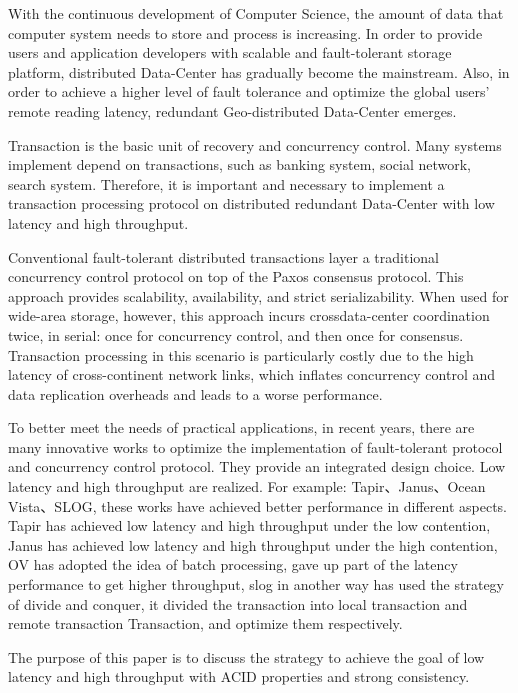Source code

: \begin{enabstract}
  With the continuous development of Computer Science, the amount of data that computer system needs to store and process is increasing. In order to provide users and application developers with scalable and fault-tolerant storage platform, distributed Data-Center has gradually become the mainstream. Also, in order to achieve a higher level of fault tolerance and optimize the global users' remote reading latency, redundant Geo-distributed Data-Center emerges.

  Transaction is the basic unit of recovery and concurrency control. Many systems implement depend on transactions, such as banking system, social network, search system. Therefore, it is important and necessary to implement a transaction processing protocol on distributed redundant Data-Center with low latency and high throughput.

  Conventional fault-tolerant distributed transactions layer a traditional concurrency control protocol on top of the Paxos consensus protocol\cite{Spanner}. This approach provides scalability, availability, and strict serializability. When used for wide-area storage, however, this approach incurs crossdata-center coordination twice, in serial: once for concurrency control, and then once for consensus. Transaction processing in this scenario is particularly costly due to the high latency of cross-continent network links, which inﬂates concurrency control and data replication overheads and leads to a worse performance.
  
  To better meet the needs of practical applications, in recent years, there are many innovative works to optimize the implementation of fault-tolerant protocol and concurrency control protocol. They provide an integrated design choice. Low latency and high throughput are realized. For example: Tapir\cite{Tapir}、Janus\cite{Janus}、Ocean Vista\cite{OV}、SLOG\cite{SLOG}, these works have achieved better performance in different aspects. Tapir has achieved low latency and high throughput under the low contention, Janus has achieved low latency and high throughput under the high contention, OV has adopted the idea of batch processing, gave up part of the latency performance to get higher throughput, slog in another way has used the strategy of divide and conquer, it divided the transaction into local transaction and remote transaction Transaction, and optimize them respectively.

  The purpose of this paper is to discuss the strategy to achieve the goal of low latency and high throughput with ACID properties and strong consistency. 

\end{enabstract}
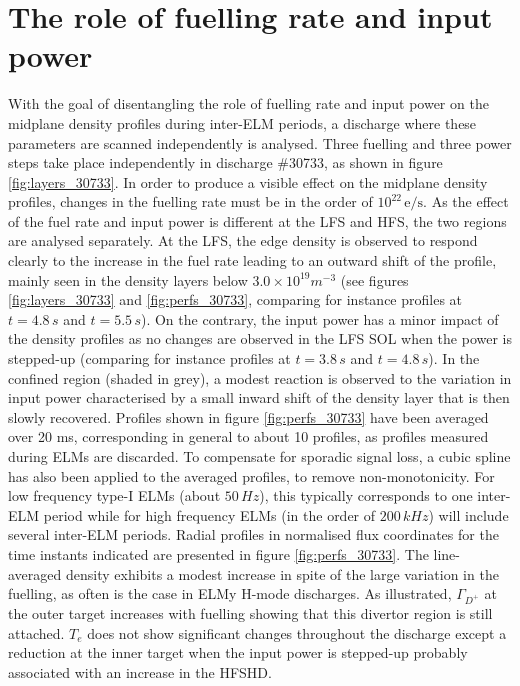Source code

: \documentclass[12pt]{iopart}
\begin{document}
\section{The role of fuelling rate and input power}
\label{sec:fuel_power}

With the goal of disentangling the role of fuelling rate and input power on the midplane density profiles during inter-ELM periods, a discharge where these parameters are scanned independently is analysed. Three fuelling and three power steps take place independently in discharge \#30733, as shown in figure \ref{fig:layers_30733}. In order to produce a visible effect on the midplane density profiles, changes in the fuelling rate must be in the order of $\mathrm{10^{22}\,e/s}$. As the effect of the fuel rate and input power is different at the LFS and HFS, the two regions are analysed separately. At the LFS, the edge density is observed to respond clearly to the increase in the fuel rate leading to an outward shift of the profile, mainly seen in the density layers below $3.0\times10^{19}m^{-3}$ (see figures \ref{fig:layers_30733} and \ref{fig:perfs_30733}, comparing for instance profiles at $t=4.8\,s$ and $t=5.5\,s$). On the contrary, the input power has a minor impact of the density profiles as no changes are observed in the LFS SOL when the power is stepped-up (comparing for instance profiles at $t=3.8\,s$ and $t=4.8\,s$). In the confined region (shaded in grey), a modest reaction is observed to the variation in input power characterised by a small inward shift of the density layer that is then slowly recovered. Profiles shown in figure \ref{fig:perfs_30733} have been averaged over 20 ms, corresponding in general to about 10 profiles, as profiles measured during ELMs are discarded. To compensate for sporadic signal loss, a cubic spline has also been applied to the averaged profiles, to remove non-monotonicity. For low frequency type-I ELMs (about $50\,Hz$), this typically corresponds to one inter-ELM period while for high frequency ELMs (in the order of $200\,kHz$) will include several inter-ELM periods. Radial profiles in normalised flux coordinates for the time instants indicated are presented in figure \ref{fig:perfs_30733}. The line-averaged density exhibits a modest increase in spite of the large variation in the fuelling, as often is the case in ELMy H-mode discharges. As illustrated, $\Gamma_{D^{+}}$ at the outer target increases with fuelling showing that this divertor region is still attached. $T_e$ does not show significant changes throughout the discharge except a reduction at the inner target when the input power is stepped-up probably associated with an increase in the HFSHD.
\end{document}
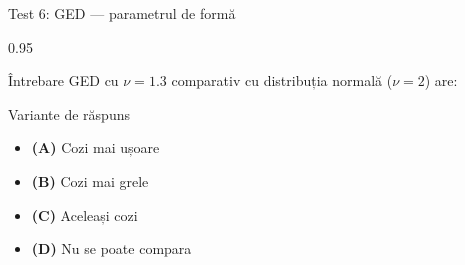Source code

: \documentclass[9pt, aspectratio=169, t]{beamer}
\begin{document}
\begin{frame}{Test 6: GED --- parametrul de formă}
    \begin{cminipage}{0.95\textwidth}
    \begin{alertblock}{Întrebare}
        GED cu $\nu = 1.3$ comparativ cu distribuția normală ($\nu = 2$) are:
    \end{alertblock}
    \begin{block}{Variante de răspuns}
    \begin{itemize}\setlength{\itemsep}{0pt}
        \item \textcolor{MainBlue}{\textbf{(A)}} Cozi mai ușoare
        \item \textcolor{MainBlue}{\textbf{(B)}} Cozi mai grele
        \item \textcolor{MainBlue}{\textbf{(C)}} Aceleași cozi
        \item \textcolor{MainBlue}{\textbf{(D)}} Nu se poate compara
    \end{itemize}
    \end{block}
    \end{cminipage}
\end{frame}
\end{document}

* * * * *

● **Exercise instructions**:
Return each line from the entries above that includes "MainBlue".

● **Solution to the problem**:
        \item \textcolor{MainBlue}{\textbf{(A)}} Cozi mai ușoare
        \item \textcolor{MainBlue}{\textbf{(B)}} Cozi mai grele
        \item \textcolor{MainBlue}{\textbf{(C)}} Aceleași cozi
        \item \textcolor{MainBlue}{\textbf{(D)}} Nu se poate compara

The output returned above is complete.